Baseline characteristics such as age, body mass index, smoking status, presence of diabetes, hypertension, family history of premature myocardial infarction, lipid profiles, CRP levels, and post-menopausal status in women on HT, and measures of socioeconomic status such as income and education, were compared with those of women free of HT.
Next, Lp(a) was divided into quintiles on the basis of their distribution in the entire WHS cohort, and these quintile cut points were then used to assess for evidence of interaction between overall Lp(a) quintiles and HT status in Cox proportional hazard models that regressed CVD on Lp(a) quintiles, HT status, and an interaction term of Lp(a) quintiles multiplied by HT status.
Because of evidence of interaction from this evaluation, we recalculated Lp(a) quintile cutoffs separately within each HT strata and then applied these cutoffs to subsequent analysis separately within HT strata.
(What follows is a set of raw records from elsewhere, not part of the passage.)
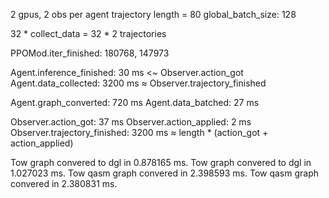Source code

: 2 gpus, 2 obs per agent
trajectory length = 80
global_batch_size: 128

32 * collect_data = 32 * 2 trajectories

PPOMod.iter_finished: 180768, 147973

Agent.inference_finished: 30 ms <~ Observer.action_got
Agent.data_collected: 3200 ms ≈ Observer.trajectory_finished

Agent.graph_converted: 720 ms
Agent.data_batched: 27 ms

Observer.action_got: 37 ms
Observer.action_applied: 2 ms
Observer.trajectory_finished: 3200 ms ≈ length * (action_got + action_applied)

Tow graph convered to dgl in 0.878165 ms.
Tow graph convered to dgl in 1.027023 ms.
Tow qasm graph convered in 2.398593 ms.
Tow qasm graph convered in 2.380831 ms.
Hazard ratios (HRs), comparing Lp(a) quintiles 2 through 5 with the lowest (referent) quintile, were calculated by Cox proportional hazard models, in models that adjusted first for age (years), then for Framingham covariates as suggested by the most recent National Cholesterol Education Program Adult Treatment Panel III guidelines (37,38), and finally in fully adjusted models that adjusted for age, blood pressure (as defined by Framingham risk models [<120/<75 mm Hg, 120 to 129/75 to 84 mm Hg, 130 to 139/85 to 89 mm Hg, 140 to 159/90 to 94 mm Hg, and ≥160/≥95 mm Hg], diabetes, current smoking status, body mass index (linear continuous), total cholesterol, high-density lipoprotein, CRP, and treatment arms. These variables were chosen a priori for their impact on CVD. Tests for trend across quintiles of Lp(a) were addressed by entering a single ordinal term for each quintile based on the median value for Lp(a) within each quintile.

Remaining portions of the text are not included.